* Task details
Retype all the records below exactly as they are, with no image carried over.

* Records to process

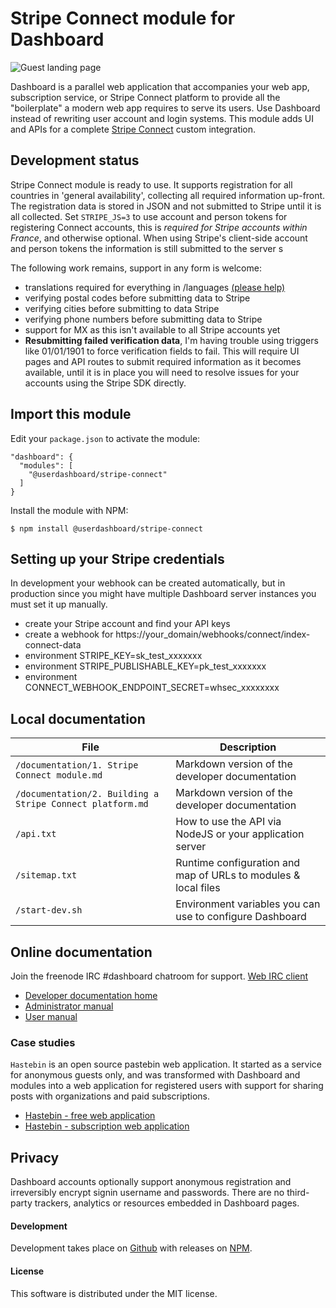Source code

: # Stripe Connect module for Dashboard

![Guest landing page](https://userdashboard.github.io/outline.png?raw=true) 

Dashboard is a parallel web application that accompanies your web app, subscription service, or Stripe Connect platform to provide all the "boilerplate" a modern web app requires to serve its users.  Use Dashboard instead of rewriting user account and login systems.  This module adds UI and APIs for a complete [Stripe Connect](https://stripe.com/connect) custom integration.

## Development status

Stripe Connect module is ready to use.  It supports registration for all countries in 'general availability', collecting all required information up-front.  The registration data is stored in JSON and not submitted to Stripe until it is all collected.  Set `STRIPE_JS=3` to use account and person tokens for registering Connect accounts, this is *required for Stripe accounts within France*, and otherwise optional.  When using Stripe's client-side account and person tokens the information is still submitted to the server s

The following work remains, support in any form is welcome:

- translations required for everything in /languages [(please help)](https://github.com/userdashboard/stripe-connect)
- verifying postal codes before submitting data to Stripe
- verifying cities before submitting to data Stripe
- verifying phone numbers before submitting data to Stripe
- support for MX as this isn't available to all Stripe accounts yet
- **Resubmitting failed verification data**, I'm having trouble using triggers like 01/01/1901 to force verification fields to fail.  This will require UI pages and API routes to submit required information as it becomes available, until it is in place you will need to resolve issues for your accounts using the Stripe SDK directly.


## Import this module

Edit your `package.json` to activate the module:

    "dashboard": {
      "modules": [
        "@userdashboard/stripe-connect"
      ]
    }

Install the module with NPM:

    $ npm install @userdashboard/stripe-connect

## Setting up your Stripe credentials

In development your webhook can be created automatically, but in production since you might have multiple Dashboard server instances you must set it up manually.

- create your Stripe account and find your API keys
- create a webhook for https://your_domain/webhooks/connect/index-connect-data 
- environment STRIPE_KEY=sk_test_xxxxxxx
- environment STRIPE_PUBLISHABLE_KEY=pk_test_xxxxxxx
- environment CONNECT_WEBHOOK_ENDPOINT_SECRET=whsec_xxxxxxxx

## Local documentation

| File | Description | 
|------|-------------|
| `/documentation/1. Stripe Connect module.md` | Markdown version of the developer documentation |
| `/documentation/2. Building a Stripe Connect platform.md` | Markdown version of the developer documentation |
| `/api.txt` | How to use the API via NodeJS or your application server |
| `/sitemap.txt` | Runtime configuration and map of URLs to modules & local files |
| `/start-dev.sh` | Environment variables you can use to configure Dashboard |

## Online documentation

Join the freenode IRC #dashboard chatroom for support.  [Web IRC client](https://kiwiirc.com/nextclient/)

- [Developer documentation home](https://userdashboard.github.io/home)
- [Administrator manual](https://userdashboard.github.io/administrators/home)
- [User manual](https://userdashboard.github.io/users/home)

### Case studies 

`Hastebin` is an open source pastebin web application.  It started as a service for anonymous guests only, and was transformed with Dashboard and modules into a web application for registered users with support for sharing posts with organizations and paid subscriptions.

- [Hastebin - free web application](https://userdashboard.github.io/integrations/converting-hastebin-free-saas.html)
- [Hastebin - subscription web application](https://userdashboard.github.io/integrations/converting-hastebin-subscription-saas.html)

## Privacy

Dashboard accounts optionally support anonymous registration and irreversibly encrypt signin username and passwords.  There are no third-party trackers, analytics or resources embedded in Dashboard pages.  

#### Development

Development takes place on [Github](https://github.com/userdashboard/dashboard) with releases on [NPM](https://www.npmjs.com/package/@userdashboard/dashboard).

#### License

This software is distributed under the MIT license.
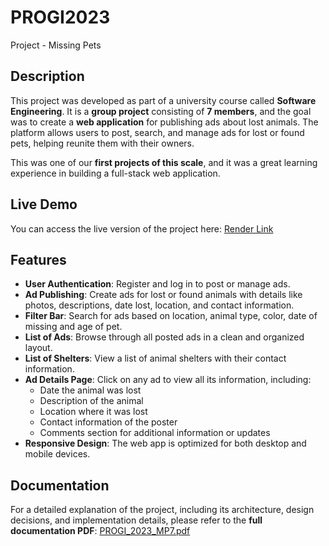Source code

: # PROGI2023
Project - Missing Pets

## Description
This project was developed as part of a university course called **Software Engineering**. It is a **group project** consisting of **7 members**, and the goal was to create a **web application** for publishing ads about lost animals. The platform allows users to post, search, and manage ads for lost or found pets, helping reunite them with their owners.

This was one of our **first projects of this scale**, and it was a great learning experience in building a full-stack web application.

## Live Demo
You can access the live version of the project here: [Render Link](https://missing-pets-xpo8.onrender.com)

## Features
- **User Authentication**: Register and log in to post or manage ads.
- **Ad Publishing**: Create ads for lost or found animals with details like photos, descriptions, date lost, location, and contact information.
- **Filter Bar**: Search for ads based on location, animal type, color, date of missing and age of pet.
- **List of Ads**: Browse through all posted ads in a clean and organized layout.
- **List of Shelters**: View a list of animal shelters with their contact information.
- **Ad Details Page**: Click on any ad to view all its information, including:
  - Date the animal was lost
  - Description of the animal
  - Location where it was lost
  - Contact information of the poster
  - Comments section for additional information or updates
- **Responsive Design**: The web app is optimized for both desktop and mobile devices.

## Documentation
For a detailed explanation of the project, including its architecture, design decisions, and implementation details, please refer to the **full documentation PDF**: [PROGI_2023_MP7.pdf](https://github.com/KrsticevicM/MP7/blob/master/PROGI_2023_MP7.pdf)

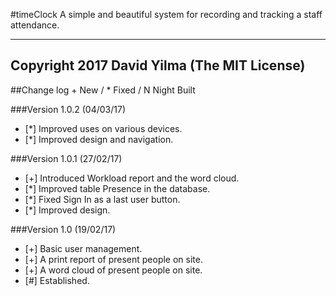 #timeClock
A simple and beautiful system for recording and tracking a staff attendance.

----
Copyright 2017 David Yilma (The MIT License)
----

##Change log
\+ New / * Fixed / N Night Built

###Version 1.0.2 (04/03/17)
- [*] Improved uses on various devices.
- [*] Improved design and navigation.

###Version 1.0.1 (27/02/17)
- [+] Introduced Workload report and the word cloud.
- [*] Improved table Presence in the database.
- [*] Fixed Sign In as a last user button.
- [*] Improved design.

###Version 1.0 (19/02/17)
- [+] Basic user management.
- [+] A print report of present people on site.
- [+] A word cloud of present people on site.
- [#] Established.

* Exercise output
Source code

: # Stripe Connect module for Dashboard

![Guest landing page](https://userdashboard.github.io/outline.png?raw=true) 

Dashboard is a parallel web application that accompanies your web app, subscription service, or Stripe Connect platform to provide all the "boilerplate" a modern web app requires to serve its users.  Use Dashboard instead of rewriting user account and login systems.  This module adds UI and APIs for a complete [Stripe Connect](https://stripe.com/connect) custom integration.

## Development status

Stripe Connect module is ready to use.  It supports registration for all countries in 'general availability', collecting all required information up-front.  The registration data is stored in JSON and not submitted to Stripe until it is all collected.  Set `STRIPE_JS=3` to use account and person tokens for registering Connect accounts, this is *required for Stripe accounts within France*, and otherwise optional.  When using Stripe's client-side account and person tokens the information is still submitted to the server s

The following work remains, support in any form is welcome:

- translations required for everything in /languages [(please help)](https://github.com/userdashboard/stripe-connect)
- verifying postal codes before submitting data to Stripe
- verifying cities before submitting to data Stripe
- verifying phone numbers before submitting data to Stripe
- support for MX as this isn't available to all Stripe accounts yet
- **Resubmitting failed verification data**, I'm having trouble using triggers like 01/01/1901 to force verification fields to fail.  This will require UI pages and API routes to submit required information as it becomes available, until it is in place you will need to resolve issues for your accounts using the Stripe SDK directly.


## Import this module

Edit your `package.json` to activate the module:

    "dashboard": {
      "modules": [
        "@userdashboard/stripe-connect"
      ]
    }

Install the module with NPM:

    $ npm install @userdashboard/stripe-connect

## Setting up your Stripe credentials

In development your webhook can be created automatically, but in production since you might have multiple Dashboard server instances you must set it up manually.

- create your Stripe account and find your API keys
- create a webhook for https://your_domain/webhooks/connect/index-connect-data 
- environment STRIPE_KEY=sk_test_xxxxxxx
- environment STRIPE_PUBLISHABLE_KEY=pk_test_xxxxxxx
- environment CONNECT_WEBHOOK_ENDPOINT_SECRET=whsec_xxxxxxxx

## Local documentation

| File | Description | 
|------|-------------|
| `/documentation/1. Stripe Connect module.md` | Markdown version of the developer documentation |
| `/documentation/2. Building a Stripe Connect platform.md` | Markdown version of the developer documentation |
| `/api.txt` | How to use the API via NodeJS or your application server |
| `/sitemap.txt` | Runtime configuration and map of URLs to modules & local files |
| `/start-dev.sh` | Environment variables you can use to configure Dashboard |

## Online documentation

Join the freenode IRC #dashboard chatroom for support.  [Web IRC client](https://kiwiirc.com/nextclient/)

- [Developer documentation home](https://userdashboard.github.io/home)
- [Administrator manual](https://userdashboard.github.io/administrators/home)
- [User manual](https://userdashboard.github.io/users/home)

### Case studies 

`Hastebin` is an open source pastebin web application.  It started as a service for anonymous guests only, and was transformed with Dashboard and modules into a web application for registered users with support for sharing posts with organizations and paid subscriptions.

- [Hastebin - free web application](https://userdashboard.github.io/integrations/converting-hastebin-free-saas.html)
- [Hastebin - subscription web application](https://userdashboard.github.io/integrations/converting-hastebin-subscription-saas.html)

## Privacy

Dashboard accounts optionally support anonymous registration and irreversibly encrypt signin username and passwords.  There are no third-party trackers, analytics or resources embedded in Dashboard pages.  

#### Development

Development takes place on [Github](https://github.com/userdashboard/dashboard) with releases on [NPM](https://www.npmjs.com/package/@userdashboard/dashboard).

#### License

This software is distributed under the MIT license.
Source code

: # PROGI2023
Project - Missing Pets

## Description
This project was developed as part of a university course called **Software Engineering**. It is a **group project** consisting of **7 members**, and the goal was to create a **web application** for publishing ads about lost animals. The platform allows users to post, search, and manage ads for lost or found pets, helping reunite them with their owners.

This was one of our **first projects of this scale**, and it was a great learning experience in building a full-stack web application.

## Live Demo
You can access the live version of the project here: [Render Link](https://missing-pets-xpo8.onrender.com)

## Features
- **User Authentication**: Register and log in to post or manage ads.
- **Ad Publishing**: Create ads for lost or found animals with details like photos, descriptions, date lost, location, and contact information.
- **Filter Bar**: Search for ads based on location, animal type, color, date of missing and age of pet.
- **List of Ads**: Browse through all posted ads in a clean and organized layout.
- **List of Shelters**: View a list of animal shelters with their contact information.
- **Ad Details Page**: Click on any ad to view all its information, including:
  - Date the animal was lost
  - Description of the animal
  - Location where it was lost
  - Contact information of the poster
  - Comments section for additional information or updates
- **Responsive Design**: The web app is optimized for both desktop and mobile devices.

## Documentation
For a detailed explanation of the project, including its architecture, design decisions, and implementation details, please refer to the **full documentation PDF**: [PROGI_2023_MP7.pdf](https://github.com/KrsticevicM/MP7/blob/master/PROGI_2023_MP7.pdf)

 #timeClock
A simple and beautiful system for recording and tracking a staff attendance.

----
Copyright 2017 David Yilma (The MIT License)
----

##Change log
\+ New / * Fixed / N Night Built

###Version 1.0.2 (04/03/17)
- [*] Improved uses on various devices.
- [*] Improved design and navigation.

###Version 1.0.1 (27/02/17)
- [+] Introduced Workload report and the word cloud.
- [*] Improved table Presence in the database.
- [*] Fixed Sign In as a last user button.
- [*] Improved design.

###Version 1.0 (19/02/17)
- [+] Basic user management.
- [+] A print report of present people on site.
- [+] A word cloud of present people on site.
- [#] Established.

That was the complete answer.